My first step was to muslin the waistband pieces.  This has plenty of places for fit alterations too - since it comprises a total of 8 pieces.  I found it  fit at the waist, but was a little too exaggerated above the waist at the side seams and side-back seams, and a little too snug as it flared to go over the hip.  My goal was to have the waistband follow my shape and not be tight anywhere.  The needed adjustments were easy.

Once I had altered these pieces I did the necessary changes to my PMB pattern.  This mostly involved moving the princess seams so they would intersect the seams in the waistband.

Then I made a muslin of the skirt to check that the fit was as good as expected.  Imagine how chuffed I was to realize that my working out (with a personal trainer) since September is paying off - I had to take it in quite a bit.  The muslin also let me check the length.  This one is shorter than most of my other skirts, at 57cm (about 22.5") below the waist.  It hits me just above mid-knee. 
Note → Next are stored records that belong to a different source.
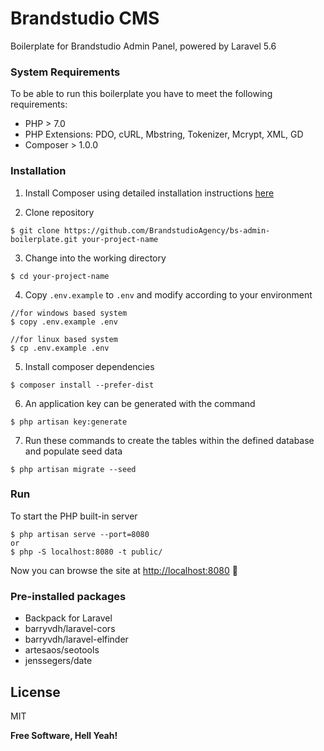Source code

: # Brandstudio CMS

Boilerplate for Brandstudio Admin Panel, powered by Laravel 5.6

### System Requirements

To be able to run this boilerplate you have to meet the following requirements:
- PHP > 7.0
- PHP Extensions: PDO, cURL, Mbstring, Tokenizer, Mcrypt, XML, GD
- Composer > 1.0.0

### Installation

1. Install Composer using detailed installation instructions [here](https://getcomposer.org/doc/00-intro.md#installation-linux-unix-osx)

2. Clone repository
```
$ git clone https://github.com/BrandstudioAgency/bs-admin-boilerplate.git your-project-name
```
3. Change into the working directory
```
$ cd your-project-name
```
4. Copy `.env.example` to `.env` and modify according to your environment
```
//for windows based system
$ copy .env.example .env

//for linux based system
$ cp .env.example .env 
```

5. Install composer dependencies

```
$ composer install --prefer-dist
```

6. An application key can be generated with the command
```
$ php artisan key:generate
```

7. Run these commands to create the tables within the defined database and populate seed data
```
$ php artisan migrate --seed
```

### Run

To start the PHP built-in server
```
$ php artisan serve --port=8080
or
$ php -S localhost:8080 -t public/
```

Now you can browse the site at [http://localhost:8080](http://localhost:8080)  🙌

### Pre-installed packages
- Backpack for Laravel
- barryvdh/laravel-cors
- barryvdh/laravel-elfinder
- artesaos/seotools
- jenssegers/date


License
----

MIT


**Free Software, Hell Yeah!**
I already mentioned I was going to bone the waistband.  Actually, I decided to go all couture and create an inner structure or corset to hold the boning and give structure to the entire waistband, underline the skirt with silk organza, and fully line it with Bemberg, including a properly-finished back vent.

For the inner boned structure, I wanted a firm fabric that wouldn't be too bulky.  In my stash, I found this camo printed pantweight cotton.  Don't worry, it's inside the skirt and will never be seen.  I interfaced it (only inside the seam allowances) with a substantial woven fusible interfacing, as you can see in the next photo.

I had found really inexpensive packages of 4" lengths of spiral steel boning in a great store in Vancouver called Dressew.  This was my chance to use some of them. I used the seam allowances at side fronts and side backs to create a casing. 

This inner corset thingy was then basted to the constructed lining at the top and centre-back.  The lower edge hangs free.  If I ever decide that the boning is too much, I'll easily be able to remove it.

Below is a photo of the lining with corset attached.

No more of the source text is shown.